Segment Start: Information given

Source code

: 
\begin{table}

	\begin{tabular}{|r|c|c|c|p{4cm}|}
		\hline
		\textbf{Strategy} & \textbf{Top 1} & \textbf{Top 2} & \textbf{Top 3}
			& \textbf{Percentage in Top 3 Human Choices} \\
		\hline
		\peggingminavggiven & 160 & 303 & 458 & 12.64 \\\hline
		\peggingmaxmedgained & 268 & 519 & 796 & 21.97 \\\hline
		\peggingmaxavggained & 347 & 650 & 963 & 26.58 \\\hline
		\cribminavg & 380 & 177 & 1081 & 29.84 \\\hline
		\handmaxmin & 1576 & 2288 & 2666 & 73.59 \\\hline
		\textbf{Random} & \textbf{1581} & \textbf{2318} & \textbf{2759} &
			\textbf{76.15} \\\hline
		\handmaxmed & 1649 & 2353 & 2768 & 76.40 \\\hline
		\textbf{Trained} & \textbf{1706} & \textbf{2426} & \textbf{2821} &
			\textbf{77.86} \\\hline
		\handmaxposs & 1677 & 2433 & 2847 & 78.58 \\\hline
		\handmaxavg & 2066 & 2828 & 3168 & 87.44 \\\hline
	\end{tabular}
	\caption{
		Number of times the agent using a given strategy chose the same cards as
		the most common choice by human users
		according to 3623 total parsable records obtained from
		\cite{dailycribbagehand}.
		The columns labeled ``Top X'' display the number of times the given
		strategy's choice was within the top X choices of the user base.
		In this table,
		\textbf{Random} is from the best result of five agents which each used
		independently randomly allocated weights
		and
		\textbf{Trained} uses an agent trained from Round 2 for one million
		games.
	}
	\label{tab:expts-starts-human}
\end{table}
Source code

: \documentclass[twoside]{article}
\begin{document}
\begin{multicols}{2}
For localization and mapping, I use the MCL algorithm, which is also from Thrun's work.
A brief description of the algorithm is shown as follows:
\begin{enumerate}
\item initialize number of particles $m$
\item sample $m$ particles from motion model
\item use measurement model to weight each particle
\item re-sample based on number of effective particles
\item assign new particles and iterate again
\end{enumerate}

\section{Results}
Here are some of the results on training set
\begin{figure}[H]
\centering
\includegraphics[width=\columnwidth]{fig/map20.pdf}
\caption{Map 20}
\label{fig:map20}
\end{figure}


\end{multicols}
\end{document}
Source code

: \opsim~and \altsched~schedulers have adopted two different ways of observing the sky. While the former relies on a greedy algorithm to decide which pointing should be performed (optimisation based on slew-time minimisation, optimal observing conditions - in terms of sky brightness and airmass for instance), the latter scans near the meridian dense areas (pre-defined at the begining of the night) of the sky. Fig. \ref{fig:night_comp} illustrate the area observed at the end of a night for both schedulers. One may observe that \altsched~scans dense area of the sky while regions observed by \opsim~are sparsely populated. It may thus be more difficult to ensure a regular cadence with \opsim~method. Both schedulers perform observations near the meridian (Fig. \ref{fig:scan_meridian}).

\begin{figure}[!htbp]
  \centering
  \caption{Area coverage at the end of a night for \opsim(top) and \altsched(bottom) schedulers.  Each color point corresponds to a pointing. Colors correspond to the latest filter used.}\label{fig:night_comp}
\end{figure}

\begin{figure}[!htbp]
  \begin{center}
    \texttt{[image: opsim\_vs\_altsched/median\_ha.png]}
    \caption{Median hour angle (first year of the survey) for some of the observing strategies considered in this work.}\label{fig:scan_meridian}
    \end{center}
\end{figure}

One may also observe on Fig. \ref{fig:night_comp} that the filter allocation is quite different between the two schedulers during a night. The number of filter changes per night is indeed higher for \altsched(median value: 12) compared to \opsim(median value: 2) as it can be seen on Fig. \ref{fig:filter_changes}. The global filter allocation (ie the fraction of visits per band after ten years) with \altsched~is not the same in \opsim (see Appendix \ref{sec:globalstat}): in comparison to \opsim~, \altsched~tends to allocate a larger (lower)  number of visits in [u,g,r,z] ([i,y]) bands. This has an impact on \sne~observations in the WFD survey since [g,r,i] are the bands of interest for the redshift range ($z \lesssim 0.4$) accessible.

Segment End: Information given

In full and verbatim, transcribe the data.

▸ Solved problem
Source code

: 
\begin{table}

	\begin{tabular}{|r|c|c|c|p{4cm}|}
		\hline
		\textbf{Strategy} & \textbf{Top 1} & \textbf{Top 2} & \textbf{Top 3}
			& \textbf{Percentage in Top 3 Human Choices} \\
		\hline
		\peggingminavggiven & 160 & 303 & 458 & 12.64 \\\hline
		\peggingmaxmedgained & 268 & 519 & 796 & 21.97 \\\hline
		\peggingmaxavggained & 347 & 650 & 963 & 26.58 \\\hline
		\cribminavg & 380 & 177 & 1081 & 29.84 \\\hline
		\handmaxmin & 1576 & 2288 & 2666 & 73.59 \\\hline
		\textbf{Random} & \textbf{1581} & \textbf{2318} & \textbf{2759} &
			\textbf{76.15} \\\hline
		\handmaxmed & 1649 & 2353 & 2768 & 76.40 \\\hline
		\textbf{Trained} & \textbf{1706} & \textbf{2426} & \textbf{2821} &
			\textbf{77.86} \\\hline
		\handmaxposs & 1677 & 2433 & 2847 & 78.58 \\\hline
		\handmaxavg & 2066 & 2828 & 3168 & 87.44 \\\hline
	\end{tabular}
	\caption{
		Number of times the agent using a given strategy chose the same cards as
		the most common choice by human users
		according to 3623 total parsable records obtained from
		\cite{dailycribbagehand}.
		The columns labeled ``Top X'' display the number of times the given
		strategy's choice was within the top X choices of the user base.
		In this table,
		\textbf{Random} is from the best result of five agents which each used
		independently randomly allocated weights
		and
		\textbf{Trained} uses an agent trained from Round 2 for one million
		games.
	}
	\label{tab:expts-starts-human}
\end{table}
Source code

: \documentclass[twoside]{article}
\begin{document}
\begin{multicols}{2}
For localization and mapping, I use the MCL algorithm, which is also from Thrun's work.
A brief description of the algorithm is shown as follows:
\begin{enumerate}
\item initialize number of particles $m$
\item sample $m$ particles from motion model
\item use measurement model to weight each particle
\item re-sample based on number of effective particles
\item assign new particles and iterate again
\end{enumerate}

\section{Results}
Here are some of the results on training set
\begin{figure}[H]
\centering
\includegraphics[width=\columnwidth]{fig/map20.pdf}
\caption{Map 20}
\label{fig:map20}
\end{figure}


\end{multicols}
\end{document}
Source code

: \opsim~and \altsched~schedulers have adopted two different ways of observing the sky. While the former relies on a greedy algorithm to decide which pointing should be performed (optimisation based on slew-time minimisation, optimal observing conditions - in terms of sky brightness and airmass for instance), the latter scans near the meridian dense areas (pre-defined at the begining of the night) of the sky. Fig. \ref{fig:night_comp} illustrate the area observed at the end of a night for both schedulers. One may observe that \altsched~scans dense area of the sky while regions observed by \opsim~are sparsely populated. It may thus be more difficult to ensure a regular cadence with \opsim~method. Both schedulers perform observations near the meridian (Fig. \ref{fig:scan_meridian}).

\begin{figure}[!htbp]
  \centering
  \caption{Area coverage at the end of a night for \opsim(top) and \altsched(bottom) schedulers.  Each color point corresponds to a pointing. Colors correspond to the latest filter used.}\label{fig:night_comp}
\end{figure}

\begin{figure}[!htbp]
  \begin{center}
    \texttt{[image: opsim\_vs\_altsched/median\_ha.png]}
    \caption{Median hour angle (first year of the survey) for some of the observing strategies considered in this work.}\label{fig:scan_meridian}
    \end{center}
\end{figure}

One may also observe on Fig. \ref{fig:night_comp} that the filter allocation is quite different between the two schedulers during a night. The number of filter changes per night is indeed higher for \altsched(median value: 12) compared to \opsim(median value: 2) as it can be seen on Fig. \ref{fig:filter_changes}. The global filter allocation (ie the fraction of visits per band after ten years) with \altsched~is not the same in \opsim (see Appendix \ref{sec:globalstat}): in comparison to \opsim~, \altsched~tends to allocate a larger (lower)  number of visits in [u,g,r,z] ([i,y]) bands. This has an impact on \sne~observations in the WFD survey since [g,r,i] are the bands of interest for the redshift range ($z \lesssim 0.4$) accessible.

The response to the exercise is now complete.